Data for review:

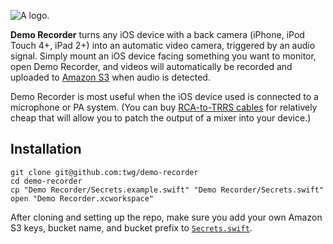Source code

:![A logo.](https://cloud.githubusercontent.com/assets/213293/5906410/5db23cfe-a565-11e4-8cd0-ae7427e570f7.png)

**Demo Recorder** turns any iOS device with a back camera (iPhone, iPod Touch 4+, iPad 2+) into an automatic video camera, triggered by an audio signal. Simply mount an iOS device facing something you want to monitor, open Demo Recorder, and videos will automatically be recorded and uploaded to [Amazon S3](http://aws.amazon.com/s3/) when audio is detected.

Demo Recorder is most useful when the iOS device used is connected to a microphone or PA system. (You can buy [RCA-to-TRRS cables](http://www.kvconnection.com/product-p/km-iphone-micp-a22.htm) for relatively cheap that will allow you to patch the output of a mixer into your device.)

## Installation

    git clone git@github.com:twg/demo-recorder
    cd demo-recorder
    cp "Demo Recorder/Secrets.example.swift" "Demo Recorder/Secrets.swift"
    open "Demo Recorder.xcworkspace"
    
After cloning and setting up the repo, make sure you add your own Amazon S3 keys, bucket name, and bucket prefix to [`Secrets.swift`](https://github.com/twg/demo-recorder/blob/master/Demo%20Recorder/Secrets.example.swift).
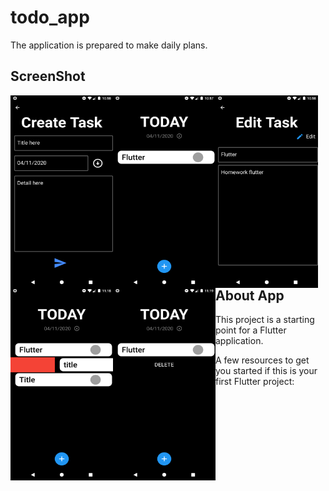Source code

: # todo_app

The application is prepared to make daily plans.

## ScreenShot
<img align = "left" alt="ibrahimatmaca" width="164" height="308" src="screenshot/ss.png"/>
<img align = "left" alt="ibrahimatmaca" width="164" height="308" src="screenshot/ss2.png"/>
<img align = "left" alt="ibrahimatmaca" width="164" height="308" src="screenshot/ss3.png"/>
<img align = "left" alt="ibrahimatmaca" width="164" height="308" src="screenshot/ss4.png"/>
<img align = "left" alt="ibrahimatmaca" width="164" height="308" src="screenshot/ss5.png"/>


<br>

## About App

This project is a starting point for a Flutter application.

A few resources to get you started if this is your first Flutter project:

* * *

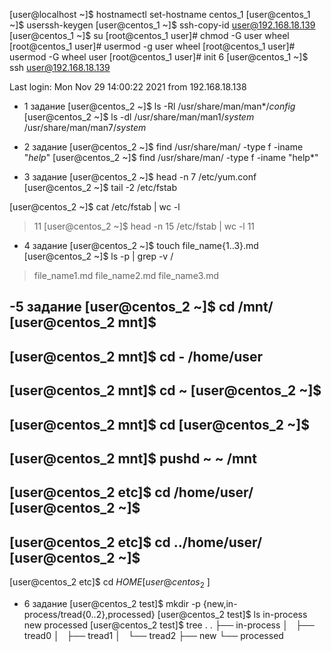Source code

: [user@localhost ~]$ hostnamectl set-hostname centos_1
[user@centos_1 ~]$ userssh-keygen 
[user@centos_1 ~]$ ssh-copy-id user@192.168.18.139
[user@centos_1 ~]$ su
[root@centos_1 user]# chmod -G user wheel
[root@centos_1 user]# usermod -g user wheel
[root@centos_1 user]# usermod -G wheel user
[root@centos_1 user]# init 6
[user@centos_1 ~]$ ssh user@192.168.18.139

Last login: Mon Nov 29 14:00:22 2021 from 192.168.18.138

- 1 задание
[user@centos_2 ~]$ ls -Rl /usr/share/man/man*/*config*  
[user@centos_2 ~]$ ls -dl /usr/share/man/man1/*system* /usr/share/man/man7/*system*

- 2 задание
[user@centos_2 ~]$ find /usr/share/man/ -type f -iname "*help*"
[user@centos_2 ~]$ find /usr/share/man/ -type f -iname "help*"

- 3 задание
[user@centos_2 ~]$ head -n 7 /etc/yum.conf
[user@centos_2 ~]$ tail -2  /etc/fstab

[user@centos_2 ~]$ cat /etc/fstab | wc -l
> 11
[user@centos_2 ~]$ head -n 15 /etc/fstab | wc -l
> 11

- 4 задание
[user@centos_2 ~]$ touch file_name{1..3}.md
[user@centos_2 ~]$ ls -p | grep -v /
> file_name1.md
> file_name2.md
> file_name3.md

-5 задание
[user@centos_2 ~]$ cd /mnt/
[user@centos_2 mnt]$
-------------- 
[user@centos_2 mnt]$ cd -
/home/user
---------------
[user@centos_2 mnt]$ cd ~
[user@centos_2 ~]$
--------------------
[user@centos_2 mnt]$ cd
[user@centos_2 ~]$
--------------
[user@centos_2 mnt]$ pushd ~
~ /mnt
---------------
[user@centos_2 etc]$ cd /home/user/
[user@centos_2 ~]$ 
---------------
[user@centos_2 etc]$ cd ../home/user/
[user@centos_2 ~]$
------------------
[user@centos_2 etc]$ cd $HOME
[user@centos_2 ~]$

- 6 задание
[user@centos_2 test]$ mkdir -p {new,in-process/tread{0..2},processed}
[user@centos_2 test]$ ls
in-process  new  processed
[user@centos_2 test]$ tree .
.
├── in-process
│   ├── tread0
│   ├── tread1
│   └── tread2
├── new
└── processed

Description of the task: Report each line in the data that holds the word "wheel".

Expected output:
[root@centos_1 user]# chmod -G user wheel
[root@centos_1 user]# usermod -g user wheel
[root@centos_1 user]# usermod -G wheel user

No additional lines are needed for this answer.